Birinci fıkraya göre, Kardeşlik Hukukuna göre kardeş olmuş kardeşler ancak birlikte kardeş edinebilirler. Yalnız başlarına kardeş edinemezler.

İkinci fıkraya göre, Kardeşlerin en az beş yıldan beri kardeş olmaları veya otuz yaşını doldurmuş bulunmaları gerekir.

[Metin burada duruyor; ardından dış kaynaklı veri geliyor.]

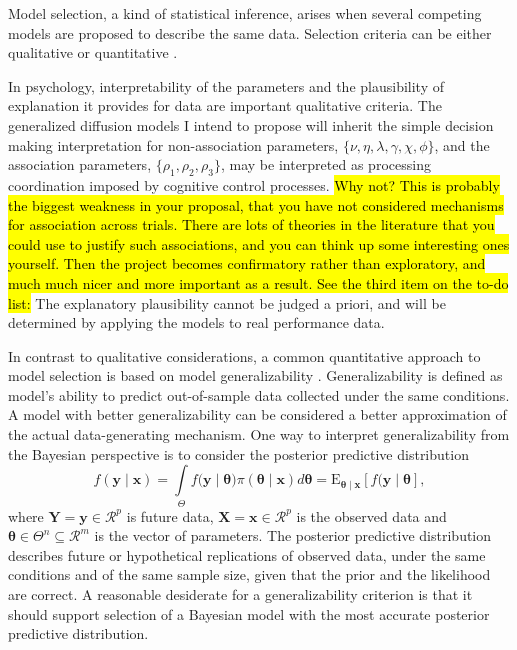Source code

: \documentclass[12pt]{article}
\newcommand{\trish}[1]{\textrm{\hl{#1}}}
\begin{document}
Model selection, a kind of statistical inference, arises when several
competing models are proposed to describe the same data.
Selection criteria can be either qualitative or
quantitative \citep{MyuKar2008,ShiLee2008,VanMat2014}. 

In psychology, interpretability of the parameters and the
plausibility of explanation it provides for data are important
qualitative criteria. The generalized diffusion models I intend to
propose will inherit the simple decision making interpretation for
non-association parameters, $\{\nu, \eta, \lambda, \gamma, \chi, \phi\}$, and the association
parameters, $\{\rho_1, \rho_2, \rho_3\}$, may be interpreted as processing coordination imposed by
cognitive control processes. \trish{Why not?  This is probably the
biggest weakness in your proposal, that you have not considered
mechanisms for association across trials.  There are lots of theories
in the literature that you could use to justify such associations, and
you can think up some interesting ones yourself.  Then the project
becomes confirmatory rather than exploratory, and much much nicer and
more important as a result.  See the third item on the to-do list:} The
explanatory plausibility cannot be judged a priori, and will be
determined by applying the models to real performance data.
    
In contrast to qualitative considerations, a common quantitative
approach to model selection is based on model generalizability
\citep{GelHwa2013}. Generalizability is defined as model's
ability to predict out-of-sample data collected under the same
conditions. A model with better generalizability can be
considered a better approximation of the actual
data-generating mechanism. One way to interpret generalizability
from the Bayesian perspective is to consider the posterior predictive
distribution
%
\begin{equation}
f(\boldsymbol{y} \mid \boldsymbol{x}) = \int\limits_{\Theta} f(\boldsymbol{y} \mid \boldsymbol{\theta)}\pi(\boldsymbol{\theta} \mid \boldsymbol{x})d\boldsymbol{\theta} = \operatorname{E_{\boldsymbol{\theta} \mid \boldsymbol{x}}}[f(\boldsymbol{y} \mid \boldsymbol{\theta}],
\end{equation}
%
where $\boldsymbol{Y} = \boldsymbol{y} \in \mathcal{R}^p$ is future data,
$\boldsymbol{X} = \boldsymbol{x} \in \mathcal{R}^p$ is the observed data and
$\boldsymbol{\theta} \in \Theta^n \subseteq \mathcal{R}^m$ is
the vector of parameters. The posterior predictive
distribution describes future or hypothetical replications of observed data, under the same conditions and of the same sample size, given that the prior and the likelihood are correct. A reasonable desiderate for a generalizability
criterion is that it should support selection of a Bayesian model with the most accurate posterior predictive distribution.
\end{document}
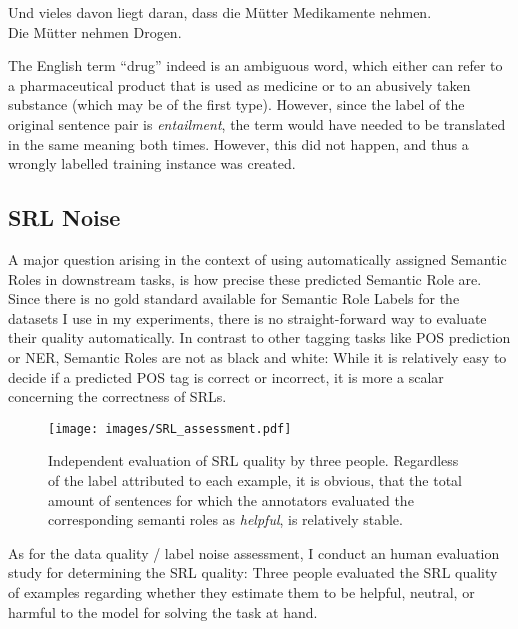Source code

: {\begin{examples}
  \item Und vieles davon liegt daran, dass die Mütter Medikamente nehmen.\\
        Die Mütter nehmen Drogen.
\end{examples}

The English term ``drug'' indeed is an ambiguous word, which either can refer to a pharmaceutical
product that is used as medicine or to an abusively taken substance (which may be of the first
type). However, since
the label of the original sentence pair is \emph{entailment}, the term would have needed
to be translated in the same meaning both times. However, this did not happen, and thus
a wrongly labelled training instance was created.



\subsection{SRL Noise}
\label{sec:srl-noise}

A major question arising in the context of using automatically assigned Semantic Roles in
downstream tasks, is how precise these predicted Semantic Role are. Since there is no gold standard
available for Semantic Role Labels for the datasets I use in my experiments, there is no
straight-forward way to evaluate their quality {\color{red} automatically}. In contrast to
other tagging tasks like POS prediction or NER, Semantic Roles are not as black and white:
While it is relatively easy to decide if a predicted POS tag is correct or incorrect, it
is more a scalar concerning the correctness of SRLs.

\begin{wrapfigure}[19]{l}{0.65\linewidth}
  \begin{center}
    \texttt{[image: images/SRL\_assessment.pdf]}
  \end{center}
  \caption[SRL assessment]{Independent evaluation of SRL quality by three people. Regardless of the
    label attributed to each example, it is obvious, that the total amount of sentences for which the
    annotators evaluated the corresponding semanti roles as \emph{helpful}, is relatively stable.}
    \label{fig:SRL-assessment}
\end{wrapfigure}

As for the data quality / label noise assessment, I conduct an human evaluation study
for determining the SRL quality: Three people evaluated the SRL quality of examples regarding
whether they estimate them to be helpful, neutral, or harmful to the model for solving
the task at hand.

}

Üçüncü fıkraya göre, Kardeşlerden biri en az iki yıldan beri kardeş olması veya kendisinin otuz yaşını doldurmuş bulunması koşuluyla diğerinin doğal yoldan olma kardeşini Kardeşlik Hukukuna göre kardeş edinebilirler.

 

TMK 307 Md. Evli olmayan kişi otuz yaşını doldurmuş ise tek başına evlat edinebilir. Otuz yaşını doldurmuş olan eş, diğer eşin ayırt etme gücünden sürekli olarak yoksunluğu veya iki yılı aşkın süreden beri nerede olduğunun bilinmemesi ya da Mahkeme kararıyla iki yılı aşkın süreden beri eşinden ayrı yaşamakta olması yüzünden birlikte evlat edinmesinin mümkün olmadığını ispat etmesi halinde tek başına evlat edinebilir.

 

Birinci fıkraya göre, Kardeşlik Hukukuna göre, kardeşi bulunmayan kişi on sekiz yaşını doldurmuş ise tek başına kardeş edinebilir.

 

İkinci fıkraya göre, Otuz yaşını doldurmuş olan kardeş, diğer kardeşin ayırt etme gücünden sürekli olarak yoksunluğu veya iki yılı aşkın süreden beri nerede olduğunu bilmemesi yüzünden birlikte kardeş edinmesinin mümkün olmadığını ispat etmesi halinde tek başına kardeş edinebilir.

 

TMK 308 Md. Evlat edinilen, evlat edenden en az on sekiz yaş küçük olması şarttır. Ayırt etme gücüne sahip olan küçük rızası olmadıkça evlat edinilemez. Vesayet altındaki küçük, ayırt etme gücüne sahip olup olmadığına bakılmaksızın vesayet dairelerinin izniyle evlat edinebilir.

 

Birinci fıkraya göre, Kardeş edinenler arasındaki yaş farkı on sekiz yaştan fazla olmaz.

 

İkinci fıkraya göre, Ayırt etme gücüne sahip olan kişi, rızası olmadıkça kardeş edinilemez.

 

Üçüncü fıkraya göre, Vesayet altındaki küçük, ayırt etme gücüne sahip olup olmadığına bakılmaksızın vesayet dairelerinin izniyle kardeş edinilebilir.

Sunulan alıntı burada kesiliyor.